Now that the data is loaded, we can upload it directly to Snowflake using the `write_pandas` method.
This creates the necessary tables and uploads the data to Snowflake.

In [None]:
# Upload the DataFrames to Snowflake tables
session.write_pandas(application_record_df, table_name='APPLICATION_RECORD', auto_create_table=True, overwrite=True)
session.write_pandas(credit_record_df, table_name='CREDIT_RECORD', auto_create_table=True, overwrite=True)

## 2 - Data Structure Exploration

We will begin with some basic transformations and analysis on 'application_record_df'.

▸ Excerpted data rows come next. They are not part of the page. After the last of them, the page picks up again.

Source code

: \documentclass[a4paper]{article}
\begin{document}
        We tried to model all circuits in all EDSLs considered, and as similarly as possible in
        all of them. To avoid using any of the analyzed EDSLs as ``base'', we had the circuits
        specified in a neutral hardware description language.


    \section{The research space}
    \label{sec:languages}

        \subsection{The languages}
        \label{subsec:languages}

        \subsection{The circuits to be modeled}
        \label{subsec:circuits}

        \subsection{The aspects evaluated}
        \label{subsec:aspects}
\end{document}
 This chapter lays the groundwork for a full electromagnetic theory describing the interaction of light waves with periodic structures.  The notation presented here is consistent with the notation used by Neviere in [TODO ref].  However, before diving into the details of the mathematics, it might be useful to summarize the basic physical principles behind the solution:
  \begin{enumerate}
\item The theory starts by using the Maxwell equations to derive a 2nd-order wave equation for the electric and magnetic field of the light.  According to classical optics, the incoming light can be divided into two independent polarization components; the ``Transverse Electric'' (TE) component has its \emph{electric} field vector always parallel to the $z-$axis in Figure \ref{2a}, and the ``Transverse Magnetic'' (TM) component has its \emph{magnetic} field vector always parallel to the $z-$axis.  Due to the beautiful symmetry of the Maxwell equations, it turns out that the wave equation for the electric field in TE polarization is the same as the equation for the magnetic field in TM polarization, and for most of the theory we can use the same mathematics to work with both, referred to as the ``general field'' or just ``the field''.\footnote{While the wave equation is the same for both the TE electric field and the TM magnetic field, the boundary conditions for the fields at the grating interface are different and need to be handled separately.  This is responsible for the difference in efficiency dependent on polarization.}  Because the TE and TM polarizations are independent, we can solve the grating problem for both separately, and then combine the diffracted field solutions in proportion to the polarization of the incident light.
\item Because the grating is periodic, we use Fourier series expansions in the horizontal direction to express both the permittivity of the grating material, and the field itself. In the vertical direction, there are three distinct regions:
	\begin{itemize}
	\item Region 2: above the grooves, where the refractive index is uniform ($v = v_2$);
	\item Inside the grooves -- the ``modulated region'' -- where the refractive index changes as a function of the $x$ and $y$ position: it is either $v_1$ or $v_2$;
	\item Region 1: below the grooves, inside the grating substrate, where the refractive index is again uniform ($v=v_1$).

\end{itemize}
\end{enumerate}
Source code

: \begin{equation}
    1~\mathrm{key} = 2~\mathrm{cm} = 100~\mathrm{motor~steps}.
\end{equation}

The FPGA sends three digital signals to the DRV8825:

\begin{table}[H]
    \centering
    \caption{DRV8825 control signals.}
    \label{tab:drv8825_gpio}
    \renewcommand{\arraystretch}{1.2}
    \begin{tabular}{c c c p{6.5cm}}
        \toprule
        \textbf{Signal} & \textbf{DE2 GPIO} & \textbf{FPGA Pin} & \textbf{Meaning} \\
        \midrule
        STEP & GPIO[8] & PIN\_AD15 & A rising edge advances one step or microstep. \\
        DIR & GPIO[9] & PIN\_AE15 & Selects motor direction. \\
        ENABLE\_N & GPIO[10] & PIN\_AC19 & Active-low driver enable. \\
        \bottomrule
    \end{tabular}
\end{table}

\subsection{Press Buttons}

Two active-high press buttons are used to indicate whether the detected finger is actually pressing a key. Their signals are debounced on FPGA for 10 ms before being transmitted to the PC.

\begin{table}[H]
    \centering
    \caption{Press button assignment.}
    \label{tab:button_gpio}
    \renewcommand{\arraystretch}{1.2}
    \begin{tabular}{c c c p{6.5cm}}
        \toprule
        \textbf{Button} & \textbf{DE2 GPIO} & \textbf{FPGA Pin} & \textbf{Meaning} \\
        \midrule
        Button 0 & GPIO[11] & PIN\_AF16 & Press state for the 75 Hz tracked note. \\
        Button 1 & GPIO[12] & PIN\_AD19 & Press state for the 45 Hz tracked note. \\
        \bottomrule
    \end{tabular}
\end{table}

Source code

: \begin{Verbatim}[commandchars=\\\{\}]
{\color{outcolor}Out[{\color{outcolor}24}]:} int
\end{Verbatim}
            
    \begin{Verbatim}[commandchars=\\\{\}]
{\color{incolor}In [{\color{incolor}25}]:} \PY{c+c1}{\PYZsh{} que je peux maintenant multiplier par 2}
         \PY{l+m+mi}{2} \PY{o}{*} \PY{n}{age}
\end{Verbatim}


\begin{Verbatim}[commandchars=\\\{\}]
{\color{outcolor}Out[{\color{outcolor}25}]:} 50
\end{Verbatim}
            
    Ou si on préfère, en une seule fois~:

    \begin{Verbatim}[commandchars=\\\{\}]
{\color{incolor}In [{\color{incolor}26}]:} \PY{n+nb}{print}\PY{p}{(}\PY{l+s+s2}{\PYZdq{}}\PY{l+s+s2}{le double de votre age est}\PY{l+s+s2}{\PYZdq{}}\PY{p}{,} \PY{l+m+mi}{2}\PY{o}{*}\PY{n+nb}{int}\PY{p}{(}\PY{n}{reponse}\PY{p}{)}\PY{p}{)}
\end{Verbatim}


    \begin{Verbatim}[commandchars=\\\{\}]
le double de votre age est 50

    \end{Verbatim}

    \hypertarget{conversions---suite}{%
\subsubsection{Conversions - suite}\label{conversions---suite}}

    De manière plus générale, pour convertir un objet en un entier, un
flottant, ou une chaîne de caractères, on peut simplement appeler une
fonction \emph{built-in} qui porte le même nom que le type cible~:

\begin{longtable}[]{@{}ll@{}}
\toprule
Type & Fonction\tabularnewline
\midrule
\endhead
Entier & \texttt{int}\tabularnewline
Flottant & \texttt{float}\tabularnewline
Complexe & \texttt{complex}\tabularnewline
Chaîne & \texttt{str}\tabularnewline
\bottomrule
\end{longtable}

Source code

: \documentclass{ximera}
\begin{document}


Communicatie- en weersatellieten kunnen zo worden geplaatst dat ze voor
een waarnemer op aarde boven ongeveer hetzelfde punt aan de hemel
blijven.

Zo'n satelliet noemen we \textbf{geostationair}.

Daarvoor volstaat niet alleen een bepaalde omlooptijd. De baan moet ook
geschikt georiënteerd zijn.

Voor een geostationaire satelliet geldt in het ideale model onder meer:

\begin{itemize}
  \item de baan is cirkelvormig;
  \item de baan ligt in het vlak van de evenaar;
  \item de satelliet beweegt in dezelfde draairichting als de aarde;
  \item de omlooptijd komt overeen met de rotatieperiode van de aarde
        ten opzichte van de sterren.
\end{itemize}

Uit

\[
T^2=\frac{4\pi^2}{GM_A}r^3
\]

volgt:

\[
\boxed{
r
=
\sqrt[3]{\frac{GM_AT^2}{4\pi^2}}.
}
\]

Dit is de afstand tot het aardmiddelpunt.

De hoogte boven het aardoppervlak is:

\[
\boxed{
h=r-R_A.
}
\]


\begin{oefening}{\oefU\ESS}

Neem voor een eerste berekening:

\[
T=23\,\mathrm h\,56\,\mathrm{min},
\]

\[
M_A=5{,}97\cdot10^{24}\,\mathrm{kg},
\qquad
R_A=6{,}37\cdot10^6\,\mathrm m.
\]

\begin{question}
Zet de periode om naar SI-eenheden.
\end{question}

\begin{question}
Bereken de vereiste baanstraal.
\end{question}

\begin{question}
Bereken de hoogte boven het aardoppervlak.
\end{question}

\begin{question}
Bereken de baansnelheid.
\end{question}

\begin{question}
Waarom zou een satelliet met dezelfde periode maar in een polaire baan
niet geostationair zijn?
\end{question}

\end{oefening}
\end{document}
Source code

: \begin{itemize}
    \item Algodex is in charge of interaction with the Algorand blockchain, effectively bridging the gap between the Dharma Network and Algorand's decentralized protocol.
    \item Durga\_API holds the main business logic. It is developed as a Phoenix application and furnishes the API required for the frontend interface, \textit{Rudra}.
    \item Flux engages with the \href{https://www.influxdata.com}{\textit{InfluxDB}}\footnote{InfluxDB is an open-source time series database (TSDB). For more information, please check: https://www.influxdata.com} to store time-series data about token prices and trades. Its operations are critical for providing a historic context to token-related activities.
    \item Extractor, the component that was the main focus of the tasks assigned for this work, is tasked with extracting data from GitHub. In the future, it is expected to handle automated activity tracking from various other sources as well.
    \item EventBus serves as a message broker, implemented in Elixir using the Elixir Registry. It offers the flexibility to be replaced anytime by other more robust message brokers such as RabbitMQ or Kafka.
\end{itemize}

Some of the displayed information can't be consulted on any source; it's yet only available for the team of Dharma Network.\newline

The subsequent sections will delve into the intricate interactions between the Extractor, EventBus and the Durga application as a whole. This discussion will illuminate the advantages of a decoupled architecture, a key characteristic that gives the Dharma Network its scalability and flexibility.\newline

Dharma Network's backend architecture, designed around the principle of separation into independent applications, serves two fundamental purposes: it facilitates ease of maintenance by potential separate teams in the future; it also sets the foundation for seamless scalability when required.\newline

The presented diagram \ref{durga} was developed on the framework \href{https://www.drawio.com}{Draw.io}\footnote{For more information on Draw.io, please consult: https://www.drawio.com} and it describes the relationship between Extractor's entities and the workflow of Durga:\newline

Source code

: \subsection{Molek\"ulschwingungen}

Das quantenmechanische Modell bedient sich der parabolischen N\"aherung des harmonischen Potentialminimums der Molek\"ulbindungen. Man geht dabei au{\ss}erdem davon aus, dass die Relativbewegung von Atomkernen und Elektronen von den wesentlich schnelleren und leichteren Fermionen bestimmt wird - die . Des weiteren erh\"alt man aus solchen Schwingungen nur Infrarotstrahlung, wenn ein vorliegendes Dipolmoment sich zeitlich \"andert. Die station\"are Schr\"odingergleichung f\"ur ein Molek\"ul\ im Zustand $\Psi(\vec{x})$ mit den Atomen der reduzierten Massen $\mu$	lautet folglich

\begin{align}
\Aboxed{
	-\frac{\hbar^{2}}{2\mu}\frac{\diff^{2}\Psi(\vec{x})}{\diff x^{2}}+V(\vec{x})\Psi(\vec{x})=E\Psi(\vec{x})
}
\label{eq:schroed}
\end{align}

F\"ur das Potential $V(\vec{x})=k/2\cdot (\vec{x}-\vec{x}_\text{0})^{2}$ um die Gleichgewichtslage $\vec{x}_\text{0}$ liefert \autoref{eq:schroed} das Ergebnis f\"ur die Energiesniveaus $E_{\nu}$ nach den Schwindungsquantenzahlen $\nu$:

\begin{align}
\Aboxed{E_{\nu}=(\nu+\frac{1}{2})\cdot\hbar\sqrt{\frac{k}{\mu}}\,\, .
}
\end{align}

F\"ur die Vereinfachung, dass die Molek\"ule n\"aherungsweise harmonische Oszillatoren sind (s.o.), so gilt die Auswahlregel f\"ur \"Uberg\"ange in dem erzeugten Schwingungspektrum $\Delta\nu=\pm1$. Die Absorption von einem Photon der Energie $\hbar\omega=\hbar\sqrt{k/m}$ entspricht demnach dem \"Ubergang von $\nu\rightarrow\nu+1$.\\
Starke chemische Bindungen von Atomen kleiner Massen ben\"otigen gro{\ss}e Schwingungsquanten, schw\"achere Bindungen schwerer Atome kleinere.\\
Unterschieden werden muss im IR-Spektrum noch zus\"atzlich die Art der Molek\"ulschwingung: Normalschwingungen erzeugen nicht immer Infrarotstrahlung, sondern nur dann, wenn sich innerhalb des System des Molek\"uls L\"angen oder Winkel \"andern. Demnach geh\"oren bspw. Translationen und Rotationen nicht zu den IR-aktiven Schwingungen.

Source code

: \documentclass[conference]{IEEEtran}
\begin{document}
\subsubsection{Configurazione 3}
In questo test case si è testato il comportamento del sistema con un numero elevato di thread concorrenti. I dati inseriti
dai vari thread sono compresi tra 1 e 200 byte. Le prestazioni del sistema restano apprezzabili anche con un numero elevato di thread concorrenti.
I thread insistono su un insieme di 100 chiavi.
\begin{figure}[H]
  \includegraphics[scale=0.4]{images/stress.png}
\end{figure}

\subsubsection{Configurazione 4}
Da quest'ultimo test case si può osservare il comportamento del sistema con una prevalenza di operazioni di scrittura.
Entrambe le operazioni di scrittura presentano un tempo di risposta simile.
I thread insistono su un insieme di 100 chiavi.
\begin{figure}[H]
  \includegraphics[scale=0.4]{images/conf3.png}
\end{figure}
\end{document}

### 2.1 - Basic Transformations

1. Convert age from days to years
2. Find average age per gender and income type.

In [None]:
# Convert DAYS_BIRTH to numeric (if needed)
application_record_df['DAYS_BIRTH'] = spd.to_numeric(application_record_df['DAYS_BIRTH'], errors='coerce')

# Now create the AGE column and ensure it's an integer
application_record_df['AGE'] = application_record_df['DAYS_BIRTH'].apply(lambda x: np.floor(abs(x) / 365)).astype(int)

# Display the first few rows to verify
print(application_record_df[['DAYS_BIRTH', 'AGE']].head())

### 2.2 - Data Exploration

1. Count Total Rows
2. Drop Duplicates
3. Get Summary Stats for Numerical Columns
4. Schema Exploration

In [None]:
## 1. Count Total Rows
# Count the number of rows in application_record_df
row_count = application_record_df.count()

print(f"Total number of rows: {row_count}")

In [None]:
## 2. Drop Duplicates
# Drop duplicates based on the 'ID' column
application_record_df = application_record_df.drop_duplicates('ID')

print(f"Number of rows after dropping duplicates: {application_record_df.count()}")

In [None]:
## 3. Get Summary Stats for Numerical Columns
# We can generate descriptive statistics for numerical columns to understand the data distribution.

# Identify numerical columns (integer and float types)
numerical_columns = application_record_df.select_dtypes(include=['int64', 'float64']).columns.tolist()
print(f"Numerical columns: \n {numerical_columns}")

In [None]:
## 4. Schema Exploration
# We start by inspecting the schema to identify the data types of each column. 
# This exploration involves schema inspection, identifying categorical and numerical columns, and summarizing the distribution of income by gender and income type.

# Show the schema of the DataFrame
print(application_record_df.dtypes)

In [None]:
# Categorical and Numerical Features
# Now, let’s identify which columns are categorical and which are numerical. 

# Identify categorical columns (string types)
categorical_columns = application_record_df.select_dtypes(include='object').columns.tolist()
print(f"Categorical columns: \n {categorical_columns}")

In [None]:
# Unique Values in Categorical Columns
# To understand the diversity in the categorical data, we will compute the number of unique values in each categorical column.
# Calculate the number of unique values per categorical column
unique_values = [(col, application_record_df[col].nunique()) for col in categorical_columns]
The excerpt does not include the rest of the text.